* **What is expected**
Across the entries below, the lines containing "actual" should be counted and only their number returned.

+++ Records shown

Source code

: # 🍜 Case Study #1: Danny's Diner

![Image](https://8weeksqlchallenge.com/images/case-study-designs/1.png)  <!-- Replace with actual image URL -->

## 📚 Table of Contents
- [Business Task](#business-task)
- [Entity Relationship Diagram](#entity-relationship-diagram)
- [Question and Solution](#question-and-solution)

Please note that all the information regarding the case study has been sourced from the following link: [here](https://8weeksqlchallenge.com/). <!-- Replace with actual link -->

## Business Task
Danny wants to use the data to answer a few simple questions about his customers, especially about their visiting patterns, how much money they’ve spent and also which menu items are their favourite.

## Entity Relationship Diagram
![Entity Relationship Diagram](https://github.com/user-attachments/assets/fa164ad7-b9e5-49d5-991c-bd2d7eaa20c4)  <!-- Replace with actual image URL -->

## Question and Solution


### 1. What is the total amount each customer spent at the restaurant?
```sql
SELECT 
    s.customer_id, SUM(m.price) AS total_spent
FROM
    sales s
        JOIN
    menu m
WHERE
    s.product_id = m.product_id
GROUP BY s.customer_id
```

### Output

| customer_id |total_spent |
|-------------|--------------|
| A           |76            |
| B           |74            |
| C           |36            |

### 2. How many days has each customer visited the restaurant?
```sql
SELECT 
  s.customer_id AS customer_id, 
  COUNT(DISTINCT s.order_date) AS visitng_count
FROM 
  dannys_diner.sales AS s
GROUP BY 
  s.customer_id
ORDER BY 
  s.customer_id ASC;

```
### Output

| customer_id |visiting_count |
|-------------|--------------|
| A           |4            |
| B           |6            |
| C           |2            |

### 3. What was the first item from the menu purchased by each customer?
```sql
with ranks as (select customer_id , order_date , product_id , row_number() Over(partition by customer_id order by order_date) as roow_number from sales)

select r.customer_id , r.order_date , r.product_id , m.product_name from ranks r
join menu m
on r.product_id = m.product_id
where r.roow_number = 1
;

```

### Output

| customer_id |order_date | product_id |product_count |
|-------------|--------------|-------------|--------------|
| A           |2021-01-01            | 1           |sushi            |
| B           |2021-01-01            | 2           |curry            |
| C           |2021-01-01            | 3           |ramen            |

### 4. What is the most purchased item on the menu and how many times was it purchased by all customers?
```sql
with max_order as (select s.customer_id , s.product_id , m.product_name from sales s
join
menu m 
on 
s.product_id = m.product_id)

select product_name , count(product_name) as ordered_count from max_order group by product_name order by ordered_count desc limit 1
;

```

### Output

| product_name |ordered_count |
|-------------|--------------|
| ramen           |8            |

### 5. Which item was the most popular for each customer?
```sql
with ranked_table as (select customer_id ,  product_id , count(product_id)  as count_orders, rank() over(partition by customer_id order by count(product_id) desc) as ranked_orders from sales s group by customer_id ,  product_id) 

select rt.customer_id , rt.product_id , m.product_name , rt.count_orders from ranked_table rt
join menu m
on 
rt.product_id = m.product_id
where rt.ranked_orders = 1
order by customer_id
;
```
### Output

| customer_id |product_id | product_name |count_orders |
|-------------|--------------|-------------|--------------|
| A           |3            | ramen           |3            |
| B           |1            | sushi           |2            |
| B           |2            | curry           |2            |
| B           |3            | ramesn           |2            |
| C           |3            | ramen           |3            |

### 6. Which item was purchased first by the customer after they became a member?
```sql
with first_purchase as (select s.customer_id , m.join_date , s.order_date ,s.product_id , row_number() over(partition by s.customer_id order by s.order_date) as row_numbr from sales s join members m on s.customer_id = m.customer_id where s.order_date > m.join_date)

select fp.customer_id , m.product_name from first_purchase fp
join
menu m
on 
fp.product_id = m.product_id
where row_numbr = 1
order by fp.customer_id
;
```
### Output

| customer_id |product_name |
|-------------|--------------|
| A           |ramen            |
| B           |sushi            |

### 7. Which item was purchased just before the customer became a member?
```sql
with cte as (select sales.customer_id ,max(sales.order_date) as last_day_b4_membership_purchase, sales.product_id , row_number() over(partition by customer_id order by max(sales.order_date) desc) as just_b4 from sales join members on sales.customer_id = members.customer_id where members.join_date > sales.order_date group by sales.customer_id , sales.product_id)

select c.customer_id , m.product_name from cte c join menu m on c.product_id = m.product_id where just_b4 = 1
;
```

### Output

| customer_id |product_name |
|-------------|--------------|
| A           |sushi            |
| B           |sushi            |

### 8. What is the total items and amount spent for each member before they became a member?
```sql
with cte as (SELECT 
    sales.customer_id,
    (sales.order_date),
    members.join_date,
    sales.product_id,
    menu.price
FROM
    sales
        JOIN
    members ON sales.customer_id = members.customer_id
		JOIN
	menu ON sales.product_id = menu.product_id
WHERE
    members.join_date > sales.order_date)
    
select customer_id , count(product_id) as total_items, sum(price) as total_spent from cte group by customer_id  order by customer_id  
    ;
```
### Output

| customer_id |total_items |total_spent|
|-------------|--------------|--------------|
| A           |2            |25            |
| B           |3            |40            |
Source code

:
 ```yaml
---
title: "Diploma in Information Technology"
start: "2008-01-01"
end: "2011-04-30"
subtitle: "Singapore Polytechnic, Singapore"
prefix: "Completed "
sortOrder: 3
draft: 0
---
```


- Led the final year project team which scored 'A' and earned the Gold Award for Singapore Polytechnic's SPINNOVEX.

++++++

* **Answer below**
3